• Brief: Every line below from the one containing "2-3 customer reviews with images and names" through the one containing "# Angular Essential Extension Pack" must be transcribed exactly. Omit all lines outside that stretch.

Records from a collection
Start of Block

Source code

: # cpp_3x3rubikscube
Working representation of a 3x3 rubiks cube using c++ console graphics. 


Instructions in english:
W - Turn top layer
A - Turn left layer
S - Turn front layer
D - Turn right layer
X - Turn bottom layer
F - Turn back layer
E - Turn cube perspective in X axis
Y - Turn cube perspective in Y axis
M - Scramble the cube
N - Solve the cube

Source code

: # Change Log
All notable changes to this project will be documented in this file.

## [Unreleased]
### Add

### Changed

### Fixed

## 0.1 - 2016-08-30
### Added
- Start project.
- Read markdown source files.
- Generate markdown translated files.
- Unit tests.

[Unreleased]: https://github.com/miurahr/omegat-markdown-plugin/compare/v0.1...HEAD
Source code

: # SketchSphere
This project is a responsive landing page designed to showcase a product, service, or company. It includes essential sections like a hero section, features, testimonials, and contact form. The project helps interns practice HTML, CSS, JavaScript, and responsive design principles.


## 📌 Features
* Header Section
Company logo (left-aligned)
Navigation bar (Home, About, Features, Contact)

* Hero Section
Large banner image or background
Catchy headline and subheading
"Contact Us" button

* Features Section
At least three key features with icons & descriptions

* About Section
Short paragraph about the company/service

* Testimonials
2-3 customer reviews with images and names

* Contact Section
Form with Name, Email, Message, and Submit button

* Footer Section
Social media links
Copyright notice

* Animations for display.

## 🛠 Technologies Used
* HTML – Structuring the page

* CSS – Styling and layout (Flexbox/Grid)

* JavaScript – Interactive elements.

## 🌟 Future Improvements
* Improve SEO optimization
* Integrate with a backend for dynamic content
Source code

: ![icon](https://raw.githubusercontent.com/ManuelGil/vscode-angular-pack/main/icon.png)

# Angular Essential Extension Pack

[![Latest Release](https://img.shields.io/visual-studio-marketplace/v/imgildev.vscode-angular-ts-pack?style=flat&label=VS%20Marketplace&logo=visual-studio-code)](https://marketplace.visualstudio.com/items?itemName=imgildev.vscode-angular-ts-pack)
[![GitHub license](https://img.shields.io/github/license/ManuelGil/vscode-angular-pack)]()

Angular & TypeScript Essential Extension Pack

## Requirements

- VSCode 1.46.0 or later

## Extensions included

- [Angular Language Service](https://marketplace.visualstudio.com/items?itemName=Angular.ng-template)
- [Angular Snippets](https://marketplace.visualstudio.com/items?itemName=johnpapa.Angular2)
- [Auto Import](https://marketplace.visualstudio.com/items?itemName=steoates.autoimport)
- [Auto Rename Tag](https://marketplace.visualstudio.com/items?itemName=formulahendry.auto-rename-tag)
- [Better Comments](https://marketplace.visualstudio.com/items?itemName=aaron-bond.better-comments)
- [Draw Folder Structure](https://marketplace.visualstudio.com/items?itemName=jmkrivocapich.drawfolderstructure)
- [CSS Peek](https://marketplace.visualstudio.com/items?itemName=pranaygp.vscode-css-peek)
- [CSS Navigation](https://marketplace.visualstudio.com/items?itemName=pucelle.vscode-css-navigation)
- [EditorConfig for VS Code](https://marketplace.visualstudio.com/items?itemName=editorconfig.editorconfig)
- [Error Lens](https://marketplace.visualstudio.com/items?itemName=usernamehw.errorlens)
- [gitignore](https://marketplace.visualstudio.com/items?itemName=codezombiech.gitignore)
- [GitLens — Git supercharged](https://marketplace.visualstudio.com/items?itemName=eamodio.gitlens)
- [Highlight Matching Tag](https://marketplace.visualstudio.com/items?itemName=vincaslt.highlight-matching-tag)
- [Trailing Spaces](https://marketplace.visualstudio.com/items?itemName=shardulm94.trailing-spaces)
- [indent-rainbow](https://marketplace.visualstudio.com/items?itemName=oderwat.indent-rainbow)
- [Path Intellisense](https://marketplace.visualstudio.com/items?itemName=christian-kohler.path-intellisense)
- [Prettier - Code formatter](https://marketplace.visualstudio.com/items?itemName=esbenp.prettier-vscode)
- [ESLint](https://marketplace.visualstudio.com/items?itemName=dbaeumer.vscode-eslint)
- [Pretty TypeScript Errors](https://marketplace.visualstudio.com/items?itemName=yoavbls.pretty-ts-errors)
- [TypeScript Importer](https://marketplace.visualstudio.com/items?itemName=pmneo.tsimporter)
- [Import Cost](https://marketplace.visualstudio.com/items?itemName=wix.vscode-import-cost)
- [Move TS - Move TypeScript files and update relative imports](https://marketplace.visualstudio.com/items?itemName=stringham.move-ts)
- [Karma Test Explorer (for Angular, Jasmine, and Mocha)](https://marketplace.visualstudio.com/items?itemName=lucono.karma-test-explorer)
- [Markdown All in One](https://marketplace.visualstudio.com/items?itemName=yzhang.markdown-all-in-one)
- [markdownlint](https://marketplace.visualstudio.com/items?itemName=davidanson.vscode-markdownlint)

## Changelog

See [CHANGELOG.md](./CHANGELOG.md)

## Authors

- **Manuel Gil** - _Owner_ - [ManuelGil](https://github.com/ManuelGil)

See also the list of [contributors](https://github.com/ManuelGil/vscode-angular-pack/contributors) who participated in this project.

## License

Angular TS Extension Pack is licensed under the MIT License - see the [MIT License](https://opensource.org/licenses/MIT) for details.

End of Block

• Written solution:
2-3 customer reviews with images and names

* Contact Section
Form with Name, Email, Message, and Submit button

* Footer Section
Social media links
Copyright notice

* Animations for display.

## 🛠 Technologies Used
* HTML – Structuring the page

* CSS – Styling and layout (Flexbox/Grid)

* JavaScript – Interactive elements.

## 🌟 Future Improvements
* Improve SEO optimization
* Integrate with a backend for dynamic content
Source code

: ![icon](https://raw.githubusercontent.com/ManuelGil/vscode-angular-pack/main/icon.png)

# Angular Essential Extension Pack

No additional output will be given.